The recent case of democracy failure is a classic example. Voters elected an all-but-unanimous crop of warmongers, which voted almost unanimously to give Bush the Elder a blank check to occupy the Middle East and murder as necessary. The 2001 "Authorization for Use of Military Force" bill was passed 420-1 in the House and 98-0 in the Senate. This, not too long after the well-known failure of the Vietnam occupation! The only politician that voted against a new mass murder spree by the State was Barbara Lee.[3][4] Do pro-democracy people really think that more voters would have made any significant difference? As standup philosopher George Carlin said about democracy, "Garbage in; garbage out." Despite this, some statists naively insist that, if only more people voted, things would be less fouled up. Call them democratic utopians, blindly unaware of human nature and incentives.

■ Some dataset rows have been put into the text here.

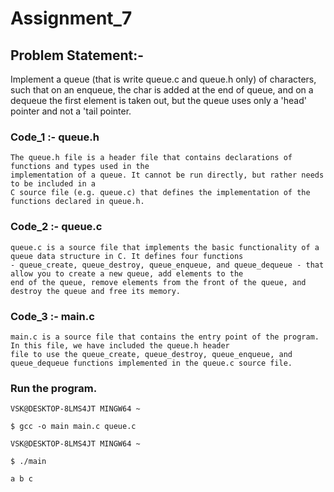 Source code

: 
# Assignment_7

## Problem Statement:-

Implement a queue (that is write queue.c and queue.h only) of characters, such that on an 
enqueue, the char is added at the end of queue, and on a dequeue the first element is taken 
out, but the queue uses only a 'head' pointer and not a 'tail pointer. 

### Code_1 :- queue.h

    The queue.h file is a header file that contains declarations of functions and types used in the 
    implementation of a queue. It cannot be run directly, but rather needs to be included in a 
    C source file (e.g. queue.c) that defines the implementation of the functions declared in queue.h.

### Code_2 :- queue.c

    queue.c is a source file that implements the basic functionality of a queue data structure in C. It defines four functions 
    - queue_create, queue_destroy, queue_enqueue, and queue_dequeue - that allow you to create a new queue, add elements to the 
    end of the queue, remove elements from the front of the queue, and destroy the queue and free its memory.

### Code_3 :- main.c
  
    main.c is a source file that contains the entry point of the program. In this file, we have included the queue.h header 
    file to use the queue_create, queue_destroy, queue_enqueue, and queue_dequeue functions implemented in the queue.c source file.


### Run the program.

    VSK@DESKTOP-8LMS4JT MINGW64 ~
    
    $ gcc -o main main.c queue.c

    VSK@DESKTOP-8LMS4JT MINGW64 ~
    
    $ ./main
    
    a b c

The science of social groups is well-known: once you get over ten or twelve people together, cliques develop. The larger the democracy, the more oligarchic it becomes. If factions were a perceived problem in those early United States, as Madison observed, when US population was about 2.4 million, no one should be at all surprised that factionalism, division, strife, and a political war of all against all occurs when the population is over 100 times as large.

How does democracy lead to oligarchy? The creation of cliques, cabals, factions, insider groups, and special interests results from these factors:

  1. Once elected, the rulers have no contractual obligation to promote the general welfare, or anything other than their own wealth and power. They are not agents, susceptible to getting fired by their clients. No, they can break any campaign promise at will, without recourse by the trusting, rather naive, voters.
  2. The major incentives are perverse - virtually the opposite of the promises democracy makes. Elected rulers gain power and prestige and wealth by looking after their own self-interest in the game of politics. Any talk of the common good is only for duped voters’ benefit.
  3. Democracy tends toward a two-faction winner-take-all system conducive to polarization of the masses, which in turn feeds oligarchic authoritarianism. Rising rage requires ranting rulers. Democracy feeds the rage and supplies the tyrants.

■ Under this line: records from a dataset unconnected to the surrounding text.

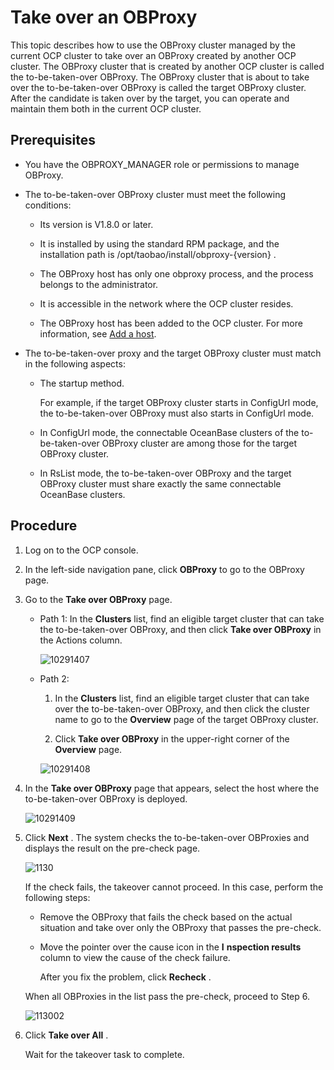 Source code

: Take over an OBProxy 
=========================================

This topic describes how to use the OBProxy cluster managed by the current OCP cluster to take over an OBProxy created by another OCP cluster. The OBProxy cluster that is created by another OCP cluster is called the to-be-taken-over OBProxy. The OBProxy cluster that is about to take over the to-be-taken-over OBProxy is called the target OBProxy cluster. After the candidate is taken over by the target, you can operate and maintain them both in the current OCP cluster. 

Prerequisites 
----------------------------------

* You have the OBPROXY_MANAGER role or permissions to manage OBProxy.

  

* The to-be-taken-over OBProxy cluster must meet the following conditions: 

  * Its version is V1.8.0 or later.

    
  
  * It is installed by using the standard RPM package, and the installation path is /opt/taobao/install/obproxy-{version} .

    
  
  * The OBProxy host has only one obproxy process, and the process belongs to the administrator.

    
  
  * It is accessible in the network where the OCP cluster resides.

    
  
  * The OBProxy host has been added to the OCP cluster. For more information, see [Add a host](/en-US/3.ob-cloud-platform/6.management-host/2.add-host.md).

    
  

  

* The to-be-taken-over proxy and the target OBProxy cluster must match in the following aspects:

  * The startup method. 

    For example, if the target OBProxy cluster starts in ConfigUrl mode, the to-be-taken-over OBProxy must also starts in ConfigUrl mode.
    
  
  * In ConfigUrl mode, the connectable OceanBase clusters of the to-be-taken-over OBProxy cluster are among those for the target OBProxy cluster.

    
  
  * In RsList mode, the to-be-taken-over OBProxy and the target OBProxy cluster must share exactly the same connectable OceanBase clusters.

    
  

  




Procedure 
------------------------------

1. Log on to the OCP console.

   

2. In the left-side navigation pane, click **OBProxy** to go to the OBProxy page.

   

3. Go to the **Take over OBProxy** page. 

   * Path 1: In the **Clusters** list, find an eligible target cluster that can take the to-be-taken-over OBProxy, and then click **Take over OBProxy** in the Actions column. 

     ![10291407](https://help-static-aliyun-doc.aliyuncs.com/assets/img/en-US/0876127361/p345735.png)
     
   
   * Path 2:

     1. In the **Clusters** list, find an eligible target cluster that can take over the to-be-taken-over OBProxy, and then click the cluster name to go to the **Overview** page of the target OBProxy cluster.

        
     
     2. Click **Take over OBProxy** in the upper-right corner of the **Overview** page.

        
     

     

     ![10291408](https://help-static-aliyun-doc.aliyuncs.com/assets/img/en-US/0876127361/p345736.png)
     
   

   

4. In the **Take over OBProxy** page that appears, select the host where the to-be-taken-over OBProxy is deployed. 

   ![10291409](https://help-static-aliyun-doc.aliyuncs.com/assets/img/en-US/0876127361/p345737.png)
   

5. Click **Next** . The system checks the to-be-taken-over OBProxies and displays the result on the pre-check page. 

   ![1130](https://help-static-aliyun-doc.aliyuncs.com/assets/img/en-US/8334306461/p360876.png)

   If the check fails, the takeover cannot proceed. In this case, perform the following steps:
   * Remove the OBProxy that fails the check based on the actual situation and take over only the OBProxy that passes the pre-check.

     
   
   * Move the pointer over the cause icon in the **I** **nspection results** column to view the cause of the check failure. 

     After you fix the problem, click **Recheck** .
     
   

   

   When all OBProxies in the list pass the pre-check, proceed to Step 6. 

   ![113002](https://help-static-aliyun-doc.aliyuncs.com/assets/img/en-US/8334306461/p360877.png)
   

6. Click **Take over All** . 

   Wait for the takeover task to complete.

So should people jettison the notion of democracy as a good thing? Yes. Again, with the exception of small voluntary groups. What political value should we aspire to, if not democracy? I suggest liberty - the right of every individual to do anything he is entitled to do. This is a traditional American value. Somewhere along the line too many Americans accepted the false promise of democratic security, and forgot that individual human liberty is the higher value.

Another grave problem with democracy is its proclivity toward large permanent debt and short-range thinking. Democracy tends to destroy the capital value of a country, since elected officials only “rent” the State instead of owning it like monarchs did. This is not to say monarchy is generally better than democracy, but in terms of the capital value of a country, democratic governments tend to spend like drunken sailors and go chronically into debt. Why not, if you are a ruling politician? You will be out in four to eight years, and then it is someone else’s problem. Please your constituents while you can! On the other hand, monarchs generally wanted to maintain the capital value of their kingdoms, so they could pass it on to their sons.[5]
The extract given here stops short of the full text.